The following yaml fragment is the corresponding configuration:

  - what: browser
    where: /browser
    welcome-file: browser.html
    secured: false
    embedded: true

Note that:

  • what: the directory path containing the static resources. Since these are embedded in the jar, this path is relative to the jar package root directory;
  • where: the URI where the resources are served;
  • welcome-file: the file to serve when the where URI is requested;
  • secured: true if the configured RESTHeart Access Manager, if any, should be used for these resources;
  • embedded true if the resources are embedded in the jar file, false if they are in the file system.

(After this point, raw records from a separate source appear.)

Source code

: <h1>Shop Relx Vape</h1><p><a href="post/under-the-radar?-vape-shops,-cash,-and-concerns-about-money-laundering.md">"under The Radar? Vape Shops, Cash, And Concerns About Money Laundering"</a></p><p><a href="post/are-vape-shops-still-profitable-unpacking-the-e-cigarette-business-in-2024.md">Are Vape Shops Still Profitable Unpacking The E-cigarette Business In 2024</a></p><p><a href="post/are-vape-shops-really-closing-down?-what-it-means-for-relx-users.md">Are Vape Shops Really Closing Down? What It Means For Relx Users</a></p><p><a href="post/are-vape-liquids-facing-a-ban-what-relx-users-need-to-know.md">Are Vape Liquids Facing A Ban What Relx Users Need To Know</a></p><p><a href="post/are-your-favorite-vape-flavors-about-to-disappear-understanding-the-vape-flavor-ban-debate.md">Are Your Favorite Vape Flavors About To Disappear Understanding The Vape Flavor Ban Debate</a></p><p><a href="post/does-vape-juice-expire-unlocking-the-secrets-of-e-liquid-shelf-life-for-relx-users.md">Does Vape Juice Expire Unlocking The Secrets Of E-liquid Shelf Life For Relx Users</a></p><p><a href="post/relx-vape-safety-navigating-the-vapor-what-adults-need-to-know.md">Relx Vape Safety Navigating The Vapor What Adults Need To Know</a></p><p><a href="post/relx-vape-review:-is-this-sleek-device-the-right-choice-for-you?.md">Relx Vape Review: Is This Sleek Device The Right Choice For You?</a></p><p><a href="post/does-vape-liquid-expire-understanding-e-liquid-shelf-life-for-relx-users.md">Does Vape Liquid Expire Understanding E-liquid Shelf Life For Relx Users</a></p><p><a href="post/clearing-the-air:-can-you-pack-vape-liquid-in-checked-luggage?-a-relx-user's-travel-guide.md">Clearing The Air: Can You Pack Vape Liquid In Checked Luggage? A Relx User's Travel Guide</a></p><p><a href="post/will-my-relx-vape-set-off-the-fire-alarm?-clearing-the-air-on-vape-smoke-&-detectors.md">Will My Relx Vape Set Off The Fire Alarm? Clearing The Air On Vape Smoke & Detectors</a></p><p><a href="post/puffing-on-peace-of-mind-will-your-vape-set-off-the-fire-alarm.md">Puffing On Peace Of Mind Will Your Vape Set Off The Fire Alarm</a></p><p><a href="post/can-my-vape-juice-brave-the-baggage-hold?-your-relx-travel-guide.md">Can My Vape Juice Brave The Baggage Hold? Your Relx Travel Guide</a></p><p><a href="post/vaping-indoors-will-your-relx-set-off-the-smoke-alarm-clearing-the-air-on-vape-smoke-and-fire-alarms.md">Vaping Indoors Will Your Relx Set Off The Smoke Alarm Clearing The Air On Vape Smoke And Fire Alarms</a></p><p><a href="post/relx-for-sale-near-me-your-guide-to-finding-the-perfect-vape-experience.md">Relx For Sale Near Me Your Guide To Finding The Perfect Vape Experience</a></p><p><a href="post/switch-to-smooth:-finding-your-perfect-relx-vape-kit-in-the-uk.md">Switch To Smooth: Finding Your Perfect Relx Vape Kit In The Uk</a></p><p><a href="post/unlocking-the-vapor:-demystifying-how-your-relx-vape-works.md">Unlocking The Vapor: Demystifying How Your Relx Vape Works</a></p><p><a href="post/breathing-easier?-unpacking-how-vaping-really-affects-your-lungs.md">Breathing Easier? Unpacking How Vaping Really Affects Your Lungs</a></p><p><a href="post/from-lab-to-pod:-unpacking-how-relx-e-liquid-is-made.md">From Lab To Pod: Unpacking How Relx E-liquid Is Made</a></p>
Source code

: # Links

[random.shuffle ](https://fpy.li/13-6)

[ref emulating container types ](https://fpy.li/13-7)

You can find another good example of piping static resources in the RESTHeart example blog application. This blog application uses the AngularJS MVC framework and RESTHeart as web server and data storage.

Its static-resources-mounts configuration section is:

  - what: app
    where: /blog
    welcome-file: index.html
    secured: false
    embedded: false

This tells RESTHeart to serve the resources located in the app directory that contains the AngularJS single page web application. These are be bound to the /blog URI.

Application logic

The application logic handlers are managed via the application-logic-mounts configuration option.

The default configuration pipes in two example application logic handlers. RESTHeart has a pipeline architecture where Java handlers are chained to serve the requests.

In order to provide additional application logic, custom handlers can be piped in and bound under the /_logic URI. The custom handler must extends the org.restheart.handlers.ApplicationLogicHandler class

  - what: org.restheart.handlers.applicationlogic.PingHandler
    where: /ping
    secured: false
      msg: "ciao from the restheart team"
  - what: org.restheart.handlers.applicationlogic.GetRoleHandler
    where: /roles/mine
    secured: false
      url: /_logic/roles/mine
      send-challenge: false
      idm-conf-file: ../etc/security-integrationtest.yml
  • PingHandler is bound to /_logic/ping and implements a simple ping service
  • GetRoleHandler is bound to /_logic/roles/mine and returns the current user authentication status and eventually its roles

For instance, the mentioned RESTHeart example blog application uses the GetRoleHandler (GETing the /_logic/roles/mine resource) to determine if the current user is logged in and show the login form eventually.

More to come

Stored queries

Release 0.9.9 will ship with the stored queries feature. This goes further in simplifying the “development” of the data API, allowing aggregation and map-reduce queries to be defined without any code development and even without touching the configuration file.

The stored queries are going to be defined as collection meta-data properties, and automatically made available to users. This approach is similar to the rels collection meta-data that makes possible defining relationships between collections so that document representations automatically include links to related documents.

For instance, the following store query makes the /db/coll/_queries/average resource available.

 rels: {...},
 queries: [
    uri: 'average',
    type: 'mapReduce',
    map: 'function() { emit(this.age) }',
    reduce: 'function(key, values)
    { return Array.avg(values)}' 

Stored JavaScript application logic

We recently received a valuable feedback from the community about adding support for the Nashorn embeddable JavaScript engine; you can check the discussion on GitHub.

This is a brilliant idea indeed! An embedded JavaScript engine would allow storing JavaScript application logic functions in MongoDB and binding their execution to specific URIs, following a similar approach than stored queries. For instance, validation functions as the user suggested but use cases are endless.

And, again, no complex deployment would be needed anymore; developers could just pipe logic in RESTHeart via REST calls!